* RECORDS SUPPLIED
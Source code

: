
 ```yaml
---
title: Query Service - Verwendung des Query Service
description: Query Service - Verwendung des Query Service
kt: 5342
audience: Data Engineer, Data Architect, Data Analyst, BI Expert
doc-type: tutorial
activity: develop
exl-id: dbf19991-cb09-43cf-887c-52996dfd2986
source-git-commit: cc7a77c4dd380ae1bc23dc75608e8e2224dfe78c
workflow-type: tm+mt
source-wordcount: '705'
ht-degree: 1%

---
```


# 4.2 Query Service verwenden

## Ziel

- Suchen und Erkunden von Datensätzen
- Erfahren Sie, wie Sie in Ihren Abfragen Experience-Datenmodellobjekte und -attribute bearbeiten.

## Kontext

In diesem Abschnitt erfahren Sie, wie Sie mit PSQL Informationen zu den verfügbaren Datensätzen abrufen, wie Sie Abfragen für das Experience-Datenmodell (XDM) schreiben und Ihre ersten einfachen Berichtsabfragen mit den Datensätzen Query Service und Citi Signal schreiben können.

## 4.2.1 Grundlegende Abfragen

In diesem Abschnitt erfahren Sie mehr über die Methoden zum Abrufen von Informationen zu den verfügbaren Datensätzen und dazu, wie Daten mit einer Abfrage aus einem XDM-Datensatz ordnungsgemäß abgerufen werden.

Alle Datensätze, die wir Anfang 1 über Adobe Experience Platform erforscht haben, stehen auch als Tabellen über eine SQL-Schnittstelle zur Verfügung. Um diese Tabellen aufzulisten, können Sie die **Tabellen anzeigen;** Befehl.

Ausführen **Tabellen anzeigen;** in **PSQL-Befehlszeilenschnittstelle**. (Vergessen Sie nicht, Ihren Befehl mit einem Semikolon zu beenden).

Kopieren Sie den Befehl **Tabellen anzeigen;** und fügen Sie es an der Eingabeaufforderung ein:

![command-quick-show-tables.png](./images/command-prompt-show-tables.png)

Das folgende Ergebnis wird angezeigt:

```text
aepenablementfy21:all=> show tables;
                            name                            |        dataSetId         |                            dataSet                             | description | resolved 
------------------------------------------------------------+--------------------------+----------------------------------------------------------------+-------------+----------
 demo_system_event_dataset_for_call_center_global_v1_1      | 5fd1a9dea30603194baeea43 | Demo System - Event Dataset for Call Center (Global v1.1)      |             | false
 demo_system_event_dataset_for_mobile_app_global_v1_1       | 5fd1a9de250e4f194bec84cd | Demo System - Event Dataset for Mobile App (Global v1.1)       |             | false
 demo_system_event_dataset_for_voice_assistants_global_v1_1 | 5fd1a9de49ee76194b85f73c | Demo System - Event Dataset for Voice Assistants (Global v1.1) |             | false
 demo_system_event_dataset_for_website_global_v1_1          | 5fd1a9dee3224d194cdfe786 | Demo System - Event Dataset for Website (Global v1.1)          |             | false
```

* PROMPT
Gather each line of the listing that holds the string "verfügbaren".

* RESPONSE BELOW
In diesem Abschnitt erfahren Sie, wie Sie mit PSQL Informationen zu den verfügbaren Datensätzen abrufen, wie Sie Abfragen für das Experience-Datenmodell (XDM) schreiben und Ihre ersten einfachen Berichtsabfragen mit den Datensätzen Query Service und Citi Signal schreiben können.
In diesem Abschnitt erfahren Sie mehr über die Methoden zum Abrufen von Informationen zu den verfügbaren Datensätzen und dazu, wie Daten mit einer Abfrage aus einem XDM-Datensatz ordnungsgemäß abgerufen werden.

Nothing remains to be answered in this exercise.